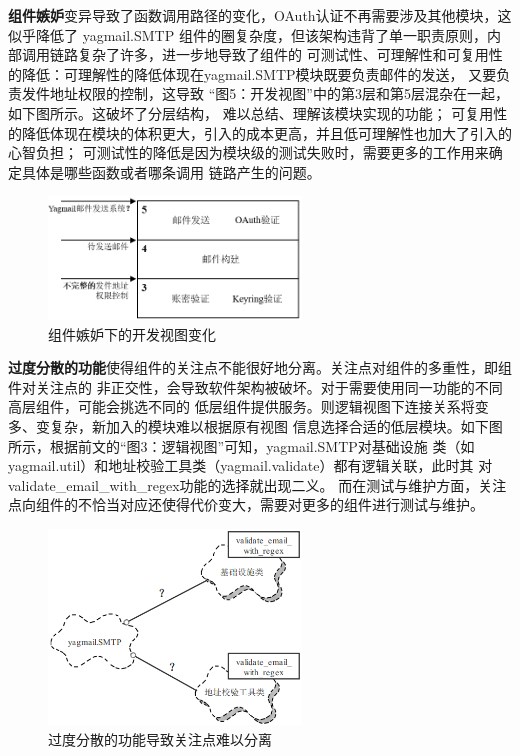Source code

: \documentclass[UTF8,12pt,a4paper]{ctexart}
\begin{document}
    \textbf{组件嫉妒}变异导致了函数调用路径的变化，OAuth认证不再需要涉及其他模块，这似乎降低了
    yagmail.SMTP
    组件的圈复杂度，但该架构违背了单一职责原则，内部调用链路复杂了许多，进一步地导致了组件的
    可测试性、可理解性和可复用性的降低：可理解性的降低体现在yagmail.SMTP模块既要负责邮件的发送，
    又要负责发件地址权限的控制，这导致
    “图5：开发视图”中的第3层和第5层混杂在一起，如下图所示。这破坏了分层结构，
    难以总结、理解该模块实现的功能；
    可复用性的降低体现在模块的体积更大，引入的成本更高，并且低可理解性也加大了引入的心智负担；
    可测试性的降低是因为模块级的测试失败时，需要更多的工作用来确定具体是哪些函数或者哪条调用
    链路产生的问题。
    
    \begin{figure}[H]
        \centering
        \includegraphics[width=0.6\textwidth]{figure/changed-dev-view.png}
        \caption{组件嫉妒下的开发视图变化}
        \label{fig:changed-dev-view}
    \end{figure}
    
    \textbf{过度分散的功能}使得组件的关注点不能很好地分离。关注点对组件的多重性，即组件对关注点的
    非正交性，会导致软件架构被破坏。对于需要使用同一功能的不同高层组件，可能会挑选不同的
    低层组件提供服务。则逻辑视图下连接关系将变多、变复杂，新加入的模块难以根据原有视图
    信息选择合适的低层模块。如下图所示，根据前文的“图3：逻辑视图”可知，yagmail.SMTP对基础设施
    类（如yagmail.util）和地址校验工具类（yagmail.validate）都有逻辑关联，此时其
    对validate\_email\_with\_regex功能的选择就出现二义。
    而在测试与维护方面，关注点向组件的不恰当对应还使得代价变大，需要对更多的组件进行测试与维护。

    \begin{figure}[H]
        \centering
        \includegraphics[width=0.6\textwidth]{figure/changed-log-view.png}
        \caption{过度分散的功能导致关注点难以分离}
        \label{fig:changed-log-view}
    \end{figure}
    
\end{document}
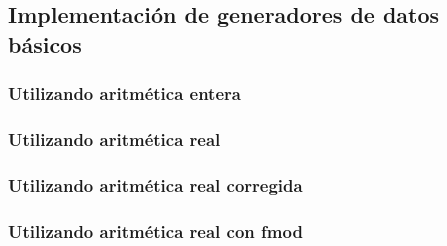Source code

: \documentclass[12pt, spanish]{article}
\begin{document}
\subsection{Implementación de generadores de datos básicos}

\subsubsection{Utilizando aritmética entera}


\subsubsection{Utilizando aritmética real}


\subsubsection{Utilizando aritmética real corregida}



\subsubsection{Utilizando aritmética real con fmod}

%
%
\end{document}
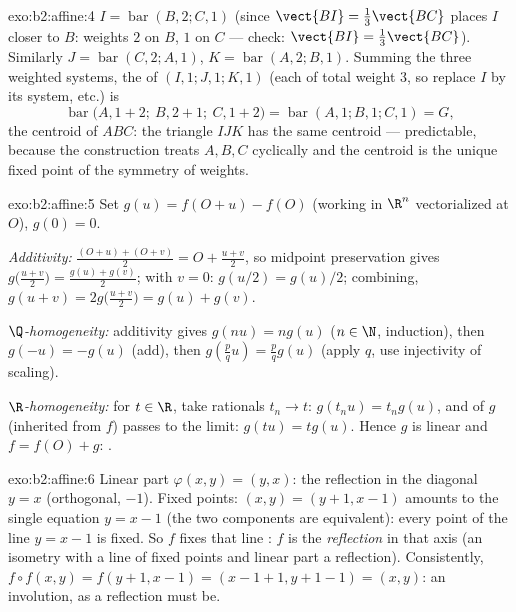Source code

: \begin{solution}{exo:b2:affine:4}
$I = \operatorname{bar}(B, 2; C, 1)$ (since $\vect{BI} =
\frac13\vect{BC}$ places $I$ closer to $B$: weights $2$ on $B$,
$1$ on $C$ --- check: $\vect{BI} = \frac{1}{3}\vect{BC}$).
Similarly $J = \operatorname{bar}(C, 2; A, 1)$, $K =
\operatorname{bar}(A, 2; B, 1)$. Summing the three weighted
systems, the  of $(I, 1; J, 1; K, 1)$ (each of total
weight $3$, so replace $I$ by its system, etc.) is
\[
\operatorname{bar}\bigl(A, 1 + 2;\ B, 2 + 1;\ C, 1 + 2\bigr)
= \operatorname{bar}(A, 1; B, 1; C, 1) = G ,
\]
the centroid of $ABC$: the triangle $IJK$ has the same centroid ---
predictable, because the construction treats $A, B, C$ cyclically
and the centroid is the unique fixed point of the  symmetry
of weights.
\end{solution}

\begin{solution}{exo:b2:affine:5}
Set $g(u) = f(O + u) - f(O)$ (working in $\R^n$ vectorialized at
$O$), $g(0) = 0$.

\emph{Additivity:} $\frac{(O + u) + (O + v)}{2} = O + \frac{u +
v}{2}$, so midpoint preservation gives $g\bigl(\frac{u+v}{2}\bigr)
= \frac{g(u) + g(v)}{2}$; with $v = 0$: $g(u/2) = g(u)/2$;
combining, $g(u + v) = 2g\bigl(\frac{u+v}{2}\bigr) = g(u) + g(v)$.

\emph{$\Q$-homogeneity:} additivity gives $g(nu) = ng(u)$ ($n \in
\N$, induction), then $g(-u) = -g(u)$ (add), then $g(\frac pq u) =
\frac pq g(u)$ (apply $q$, use injectivity of scaling).

\emph{$\R$-homogeneity:} for $t \in \R$, take rationals $t_n \to
t$: $g(t_nu) = t_ng(u)$, and  of $g$ (inherited from $f$)
passes to the limit: $g(tu) = tg(u)$. Hence $g$ is linear and $f =
f(O) + g$: .
\end{solution}

\begin{solution}{exo:b2:affine:6}
Linear part $\varphi(x,y) = (y, x)$: the reflection in the diagonal
$y = x$ (orthogonal,  $-1$). Fixed points: $(x, y) = (y
+ 1, x - 1)$ amounts to the single equation $y = x - 1$ (the two
components are equivalent): every point of the line $y = x - 1$ is
fixed. So $f$ fixes that line : $f$
is the \emph{reflection} in that axis (an isometry with a line of
fixed points and linear part a reflection). Consistently, $f \circ
f(x,y) = f(y+1, x-1) = (x - 1 + 1, y + 1 - 1) = (x, y)$: an
involution, as a reflection must be.
\end{solution}


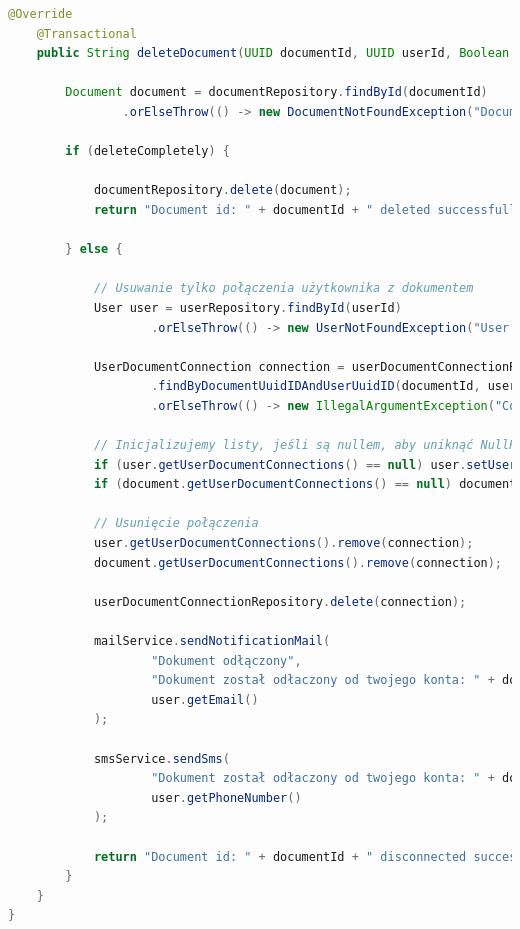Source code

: \begin{lstlisting}[language=Java, style=JavaStyle, caption=Metoda usuwania dokumetów i konretnych połaczeń z dokumentami w klasie \texttt{DocumentServiceImp}]
 @Override
    @Transactional
    public String deleteDocument(UUID documentId, UUID userId, Boolean deleteCompletely) throws DocumentNotFoundException, UserNotFoundException, IllegalArgumentException {

        Document document = documentRepository.findById(documentId)
                .orElseThrow(() -> new DocumentNotFoundException("Document id: " + documentId + " not found"));

        if (deleteCompletely) {

            documentRepository.delete(document);
            return "Document id: " + documentId + " deleted successfully for all users";

        } else {

            // Usuwanie tylko połączenia użytkownika z dokumentem
            User user = userRepository.findById(userId)
                    .orElseThrow(() -> new UserNotFoundException("User id: " + userId + " not found"));

            UserDocumentConnection connection = userDocumentConnectionRepository
                    .findByDocumentUuidIDAndUserUuidID(documentId, userId)
                    .orElseThrow(() -> new IllegalArgumentException("Connection not found"));

            // Inicjalizujemy listy, jeśli są nullem, aby uniknąć NullPointerException
            if (user.getUserDocumentConnections() == null) user.setUserDocumentConnections(new ArrayList<>());
            if (document.getUserDocumentConnections() == null) document.setUserDocumentConnections(new ArrayList<>());

            // Usunięcie połączenia
            user.getUserDocumentConnections().remove(connection);
            document.getUserDocumentConnections().remove(connection);

            userDocumentConnectionRepository.delete(connection);

            mailService.sendNotificationMail(
                    "Dokument odłączony",
                    "Dokument został odłaczony od twojego konta: " + document.getDocumentName(),
                    user.getEmail()
            );

            smsService.sendSms(
                    "Dokument został odłaczony od twojego konta: " + document.getDocumentName(),
                    user.getPhoneNumber()
            );

            return "Document id: " + documentId + " disconnected successfully for user id: " + userId;
        }
    }
}
\end{lstlisting}


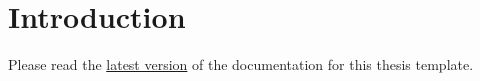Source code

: \chapter{Introduction}\label{chap:introduction}

Please read the \href{https://github.com/HKFoggyU/hkust-thesis/releases}{latest version} of the documentation for this thesis template.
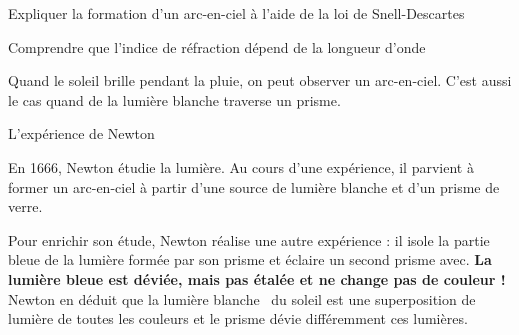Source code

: \sndEnTeteQuatre
\vspace*{-40pt}



\vspace*{-12pt}
\begin{objectifs}
  \item Expliquer la formation d'un arc-en-ciel à l'aide de la loi de Snell-Descartes
  \item Comprendre que l'indice de réfraction dépend de la longueur d'onde
\end{objectifs}

\begin{contexte}
  Quand le soleil brille pendant la pluie, on peut observer un arc-en-ciel.
  C'est aussi le cas quand de la lumière blanche traverse un prisme.
  
\end{contexte}


\begin{doc}{L'expérience de Newton}
  \label{doc:exp_newton}
  
  \vspace*{-16pt}
  En 1666, Newton étudie la lumière.
  Au cours d'une expérience, il parvient à former un arc-en-ciel à partir d'une source de lumière blanche et d'un prisme de verre.
 
  Pour enrichir son étude, Newton réalise une autre expérience : il isole la partie bleue de la lumière formée par son prisme et éclaire un second prisme avec.
  \textbf{La lumière bleue est déviée, mais pas étalée et ne change pas de couleur !}
  Newton en déduit que la lumière \og blanche \fg\, du soleil est une superposition de lumière de toutes les couleurs et le prisme dévie différemment ces lumières.
  
  \vspace*{-8pt}
  \begin{center}
  \end{center}
\end{doc}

********

Would you print, exactly as written, every line above from the one holding "loi de Snell-Descartes" through the one holding "En 1666, Newton étudie la lumière.", with both included and no other lines?

  \item Expliquer la formation d'un arc-en-ciel à l'aide de la loi de Snell-Descartes
  \item Comprendre que l'indice de réfraction dépend de la longueur d'onde
\end{objectifs}

\begin{contexte}
  Quand le soleil brille pendant la pluie, on peut observer un arc-en-ciel.
  C'est aussi le cas quand de la lumière blanche traverse un prisme.
  
\end{contexte}


\begin{doc}{L'expérience de Newton}
  \label{doc:exp_newton}
  
  \vspace*{-16pt}
  En 1666, Newton étudie la lumière.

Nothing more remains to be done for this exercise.